The reason we cry is because there is a hole so deeply embedded in our hearts that is not, perhaps never filled, no matter how much love we have in our lives. We have this hole because the love that the lovers share is a love we want and most often do not have. It is a love that some would say exists only in Hollywood. The movie kind of love represents the ideal to which we all strive but, like Excalibur, can perhaps never reach. It may be attainable only in the form of the search for it. Even if it is so, we want it nonetheless.
The reason we cry when we see these movies is because our hearts get overwhelmed with simultaneous sadness and joy.
The reason we cry is because the love that the lovers share serves both to point out how deep is our anguish and how seemingly near is the ability to fill it up. It may be around the corner, down the street or at the popcorn counter.
We cry because what we see on the screen is both impossible and possible at the same time.
We cry because we do not have what they have and because they have what we do not.
Modern American movies are written the way we would like our lives to run. This is the reason we relate to these movies even if we are not aware of their internal structure. They take us back to the roots of drama which is almost innate. We feel the pacing of the movie as we feel the pacing in our lives. If you understand the story structure of these movies, it runs something like this:
It is a 95-110 minute, 3 act play. In the first act, the 2 lovers either (a) hate each other, (b) don't know each other, (c) are involved with or married to others, and/or (d) never intend to be lovers. The first act of our lives is about figuring out who we are and who we want by way of another. Early loves, while very important, are one of the ways in which we refine our character.

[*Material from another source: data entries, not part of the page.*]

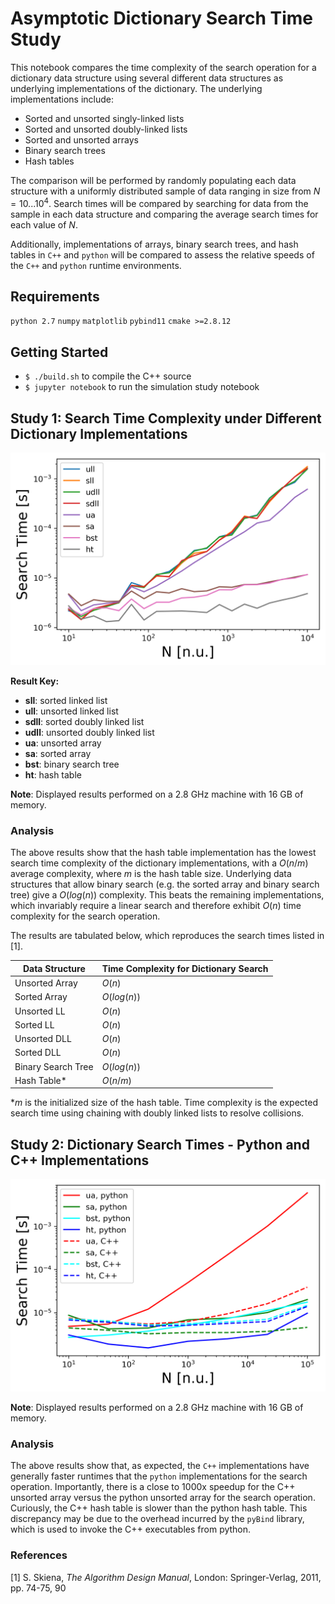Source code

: 
# Asymptotic Dictionary Search Time Study

This notebook compares the time complexity of the search operation for a dictionary data structure using several different data structures as underlying implementations of the dictionary. The underlying implementations include:

 - Sorted and unsorted singly-linked lists
 - Sorted and unsorted doubly-linked lists
 - Sorted and unsorted arrays
 - Binary search trees
 - Hash tables

The comparison will be performed by randomly populating each data structure with a uniformly distributed sample of data ranging in size from $N=10 ... 10^{4}$. Search times will be compared by searching for data from the sample in each data structure and comparing the average search times for each value of $N$.

Additionally, implementations of arrays, binary search trees, and hash tables in `C++` and `python` will be compared to assess the relative speeds of the `C++` and `python` runtime environments.


## Requirements
`python 2.7`
`numpy`
`matplotlib`
`pybind11`
`cmake >=2.8.12`

## Getting Started

 - `$ ./build.sh` to compile the C++ source
 - `$ jupyter notebook` to run the simulation study notebook


## Study 1: Search Time Complexity under Different Dictionary Implementations

![png](output_4_1.png)

__Result Key:__

 - __sll__: sorted linked list
 - __ull__: unsorted linked list
 - __sdll__: sorted doubly linked list
 - __udll__: unsorted doubly linked list
 - __ua__: unsorted array
 - __sa__: sorted array
 - __bst__: binary search tree
 - __ht__: hash table

__Note__: Displayed results performed on a 2.8 GHz machine with 16 GB of memory.

### Analysis
The above results show that the hash table implementation has the lowest search time complexity of the dictionary implementations, with a $O(n/m)$ average complexity, where $m$ is the hash table size. Underlying data structures that allow binary search (e.g. the sorted array and binary search tree) give a $O(log(n))$ complexity. This beats the remaining implementations, which invariably require a linear search and therefore exhibit $O(n)$ time complexity for the search operation.

The results are tabulated below, which reproduces the search times listed in [1].


|Data Structure|  Time Complexity for Dictionary Search|
|---|---|
|Unsorted Array|             $O(n)$               |
|Sorted   Array|             $O(log(n))$          |
|Unsorted LL   |             $O(n)$               |
|Sorted   LL   |             $O(n)$               |
|Unsorted DLL  |             $O(n)$               |
|Sorted   DLL  |             $O(n)$               |
|Binary Search Tree|         $O(log(n))$          |
|Hash Table*    |             $O(n/m)$             |


*$m$ is the initialized size of the hash table. Time complexity is the expected search time using chaining with doubly linked lists to resolve collisions.

## Study 2: Dictionary Search Times  - Python and C++ Implementations

![png](output_8_1.png)

__Note__: Displayed results performed on a 2.8 GHz machine with 16 GB of memory.

### Analysis
The above results show that, as expected, the `C++` implementations have generally faster runtimes that the  `python` implementations for the search operation. Importantly, there is a close to 1000x speedup for the C++ unsorted array versus the python unsorted array for the search operation. Curiously, the C++ hash table is slower than the python hash table. This discrepancy may be due to the overhead incurred by the `pyBind` library, which is used to invoke the C++ executables from python.

### References

[1] S. Skiena, _The Algorithm Design Manual_, London: Springer-Verlag, 2011, pp. 74-75, 90
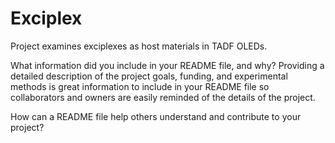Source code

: # Exciplex
Project examines exciplexes as host materials in TADF OLEDs.

What information did you include in your README file, and why?
Providing a detailed description of the project goals, funding, and experimental methods is great information to include in your README file so collaborators and owners are easily reminded of the details of the project. 

How can a README file help others understand and contribute to your project?
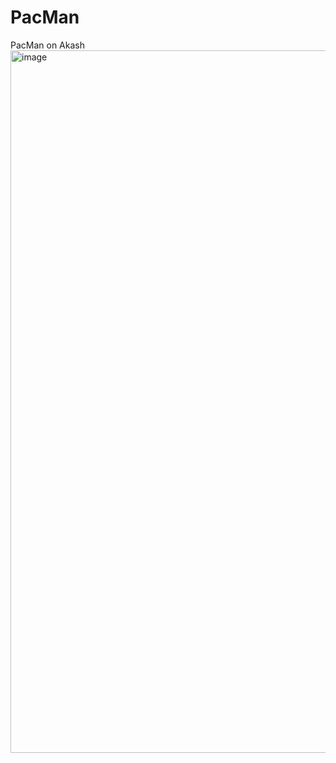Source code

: # PacMan
PacMan on Akash
<img width="1124" alt="image" src="https://github.com/longnh17/PacMan/assets/49781022/d738c659-8454-4173-9900-ea9a3ad0edcc">


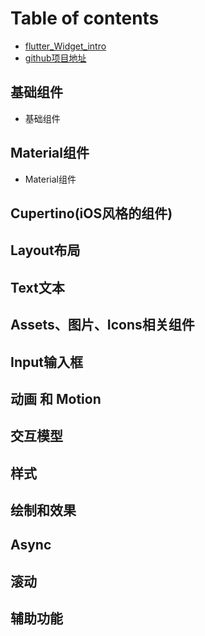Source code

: # Table of contents

* [flutter\_Widget\_intro](README.md)
* [github项目地址](https://github.com/magicwangxuanqi/flutter-widget-intro)

## 基础组件
+ 基础组件

## Material组件
+ Material组件

## Cupertino\(iOS风格的组件\)

## Layout布局

## Text文本

## Assets、图片、Icons相关组件

## Input输入框

## 动画 和 Motion

## 交互模型

## 样式

## 绘制和效果

## Async

## 滚动

## 辅助功能
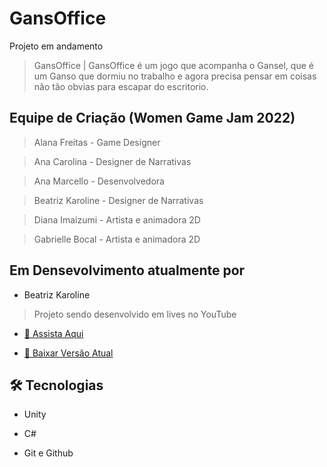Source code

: # GansOffice

Projeto em andamento

> GansOffice |
GansOffice é um jogo que acompanha o Gansel, que é um Ganso que dormiu no trabalho e agora precisa pensar em coisas não tão obvias para escapar do escritorio.

## Equipe de Criação (Women Game Jam 2022)

> Alana Freitas - Game Designer 

> Ana Carolina - Designer de Narrativas

> Ana Marcello - Desenvolvedora

> Beatriz Karoline - Designer de Narrativas 

> Diana Imaizumi - Artista e animadora 2D

> Gabrielle Bocal - Artista e animadora 2D

## Em Densevolvimento atualmente por

- Beatriz Karoline

> Projeto sendo desenvolvido em lives no YouTube

- [🔗 Assista Aqui](https://youtube.com/playlist?list=PL1ldPEBU1lB_gMV2i_xQnkE9h1vJhogAa)

- [🔗 Baixar Versão Atual](https://soubeatrizkaroline.itch.io/gansoffice)

## 🛠 Tecnologias

- Unity

- C#

- Git e Github
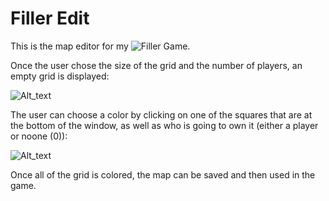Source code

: # Filler Edit

This is the map editor for my ![Filler Game](https://github.com/avervaet/filler_game).

Once the user chose the size of the grid and the number of players, an empty grid is displayed:

![Alt_text](https://image.ibb.co/mmDVFn/filleredit1.jpg)

The user can choose a color by clicking on one of the squares that are at the bottom of the window, as well as who is going to own it (either a player or noone (0)):

![Alt_text](https://image.ibb.co/gWko1S/filleredit2.jpg)

Once all of the grid is colored, the map can be saved and then used in the game.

At the end of act 1, about 25 minutes into the movie, the lovers "connect." Act 2 is all about their newly found relationships, and how they overcome the obstacles to their love. We root for them as we root for ourselves. We want to find true love, we want to have everything they have.
At the end of act 2, at about 85 minutes, the two lovers break apart. It appears that they have been overwhelmed by the obstacles to true love that the universe has placed in their path. We, like they, are despondent because our dream, for them and for ourselves, seems out of reach. We come to believe that even in Hollywood, such love cannot exist.
Act 3, usually much shorter than the first 2 acts, is about how they find each other again and fulfill the promise of their love.
In our lives, just when we feel our hearts will burst from sadness for love that we have either never had or love that we have had but do not have at that moment,
Just when that moment feels as though it may overcome our abilities to function and that all is lost,
Just at that moment we open ourselves to the possibility that as we stop to pause, as we buy our popcorn for the next movie, we may find that love that has thus far eluded us. Just at that moment we believe that it can happen to all of us and is not limited to Hollywood.
This is our act 3. This is our denouement. This is our resolution. This is when our tears flow ever more fluidly.
At least that is our hope. And we cry because we want more than hope. We cry because we want to believe it is true but we fear it may not be true. We cry because we are lonely and tired and afraid of waiting too much longer
We cry because we want to have it now, at that moment, not later, not around the corner. We want the music to rise in our lives.
We cry because we want our love to be discovered, found, obstacles overcome, and resolved all in 107 minutes, including closing credits.